Cavaliers top Terps for NCAA men’s lacrosse crown

Published May 30, 2011 4:00am ET



His suspension over, Briggs leads Virginia to title

BALTIMORE – Colin Briggs went from villain to hero and delivered Virginia its fifth NCAA lacrosse title.

Reinstated after he was suspended for Saturday’s NCAA semifinal game, Briggs didn’t waste his reprieve. In the title game Monday, the junior midfielder scored five goals to lift Virginia to a 9-7 victory over Maryland before 35,661 at M&T Bank Stadium.

The performance appropriately capped a bizarre season of tumult in which Virginia (13-5) dismissed two All-American midfielders and lost four of five games in one stretch, then became the lowest-seeded team to claim an NCAA lacrosse title.

Notes
» Virginia players joining Colin Briggs on the all-tournament team were Bray Malphrus, Nick O’Reilly, Steele Stanwick and senior goalie Adam Ghitelman (nine saves)
» Niko Amato, Grant Catalino, Curtis Holmes and Brett Schmidt were honored from Maryland along with Jeremy Noble of Denver.
» Since winning the title in 1975, Maryland has lost six times in the title game, including four times in its home state.

“It’s been the most peculiar season I’ve ever been involved in,” Virginia coach Dom Starsia said. “This season is particularly gratifying considering all we had to endure.”

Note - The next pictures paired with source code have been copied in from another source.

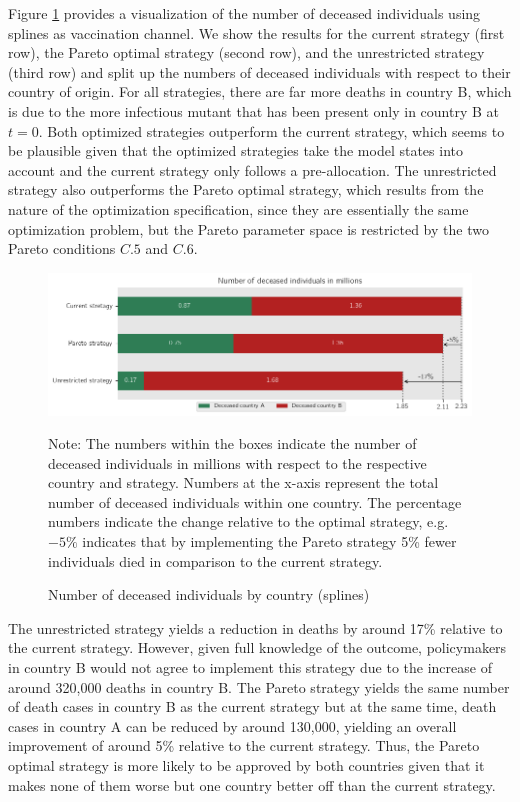 Figure \ref{fig:results_splines_numbers} provides a visualization of the number of deceased individuals using splines as vaccination channel. We show the results for the current strategy (first row), the Pareto optimal strategy (second row), and the unrestricted strategy (third row) and split up the numbers of deceased individuals with respect to their country of origin. For all strategies, there are far more deaths in country B, which is due to the more infectious mutant that has been present only in country B at $t=0$. Both optimized strategies outperform the current strategy, which seems to be plausible given that the optimized strategies take the model states into account and the current strategy only follows a pre-allocation. The unrestricted strategy also outperforms the Pareto optimal strategy, which results from the nature of the optimization specification, since they are essentially the same optimization problem, but the Pareto parameter space is restricted by the two Pareto conditions $C.5$ and $C.6$. 
\begin{figure}[h!]
\centering
\includegraphics[scale=0.75]{images/splines_percentage_deviation.png}
\begin{flushleft}
\scriptsize{Note: The numbers within the boxes indicate the number of deceased individuals in millions with respect to the respective country and strategy. Numbers at the x-axis represent the total number of deceased individuals within one country. The percentage numbers indicate the change relative to the optimal strategy, e.g. $-5\%$ indicates that by implementing the Pareto strategy 5\% fewer individuals died in comparison to the current strategy.}
\end{flushleft}
\caption{Number of deceased individuals by country (splines)}
\label{fig:results_splines_numbers}
\end{figure}

The unrestricted strategy yields a reduction in deaths by around 17\% relative to the current strategy. However, given full knowledge of the outcome, policymakers in country B would not agree to implement this strategy due to the increase of around 320,000 deaths in country B. The Pareto strategy yields the same number of death cases in country B as the current strategy but at the same time, death cases in country A can be reduced by around 130,000, yielding an overall improvement of around 5\% relative to the current strategy. Thus, the Pareto optimal strategy is more likely to be approved by both countries given that it makes none of them worse but one country better off than the current strategy. \\

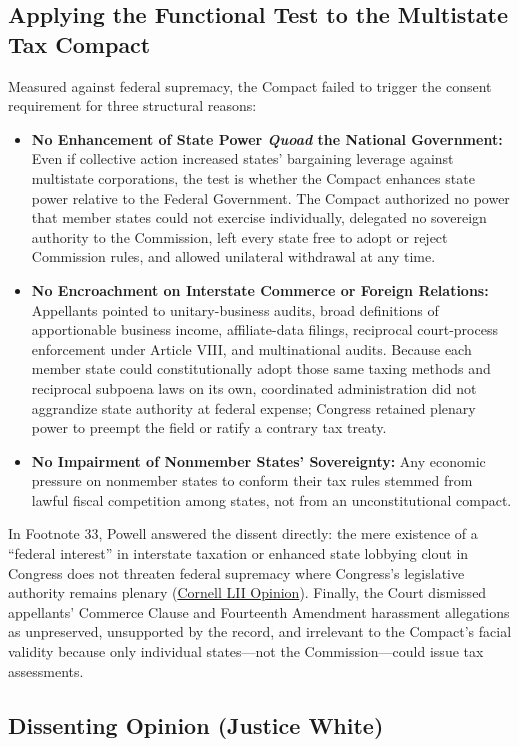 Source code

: \documentclass[12pt]{article}
\begin{document}
\subsection{Applying the Functional Test to the Multistate Tax Compact}
Measured against federal supremacy, the Compact failed to trigger the consent requirement for three structural reasons:
\begin{itemize}
  \item \textbf{No Enhancement of State Power \textit{Quoad} the National Government:} Even if collective action increased states' bargaining leverage against multistate corporations, the test is whether the Compact enhances state power relative to the Federal Government. The Compact authorized no power that member states could not exercise individually, delegated no sovereign authority to the Commission, left every state free to adopt or reject Commission rules, and allowed unilateral withdrawal at any time.
  \item \textbf{No Encroachment on Interstate Commerce or Foreign Relations:} Appellants pointed to unitary-business audits, broad definitions of apportionable business income, affiliate-data filings, reciprocal court-process enforcement under Article VIII, and multinational audits. Because each member state could constitutionally adopt those same taxing methods and reciprocal subpoena laws on its own, coordinated administration did not aggrandize state authority at federal expense; Congress retained plenary power to preempt the field or ratify a contrary tax treaty.
  \item \textbf{No Impairment of Nonmember States' Sovereignty:} Any economic pressure on nonmember states to conform their tax rules stemmed from lawful fiscal competition among states, not from an unconstitutional compact.
\end{itemize}
In Footnote 33, Powell answered the dissent directly: the mere existence of a ``federal interest'' in interstate taxation or enhanced state lobbying clout in Congress does not threaten federal supremacy where Congress's legislative authority remains plenary (\href{https://www.law.cornell.edu/supremecourt/text/434/452}{Cornell LII Opinion}). Finally, the Court dismissed appellants' Commerce Clause and Fourteenth Amendment harassment allegations as unpreserved, unsupported by the record, and irrelevant to the Compact's facial validity because only individual states---not the Commission---could issue tax assessments.

\subsection{Dissenting Opinion (Justice White)}
\end{document}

Briggs, a second-team All-American, was an unlikely winner of the tournament’s Most Outstanding Player award after he ran afoul of Virginia’s stringent rules, put in place when the program fell under harsh scrutiny following a murder charge against former Cavaliers player George Huguely. Violations earlier this year had already cost Virginia twin standouts Shamel and Rhamel Bratton.

“I let some of my teammates down by getting suspended,” Briggs said. “I felt like I had to come back and give everything I had.”

Two of the things Briggs had were fresh legs, critical on an afternoon when the temperature (98 degrees) matched the record for the date in Baltimore.

“Colin Briggs was the only guy that did not play on Saturday, and he looked a little bit faster than everybody else,” Maryland coach John Tillman said. “We knew fatigue would kick in on both sides, but one guy seemed to be a little faster than the others.”

Maryland (13-5), bidding to end its 36-year championship drought and become the first unseeded team to win the title, got two goals from senior Grant Catalino, and sophomore Curtis Holmes won 12 of 19 faceoffs. But the Terrapins gave up several unchallenged goals and had trouble solving Virginia’s zone defense, led by senior Bray Malphrus (Georgetown Prep), junior Chris Clements and freshman Scott McWilliams.

“We got a lot of looks early,” Catalino said. “It’s hard to come back on a zone.”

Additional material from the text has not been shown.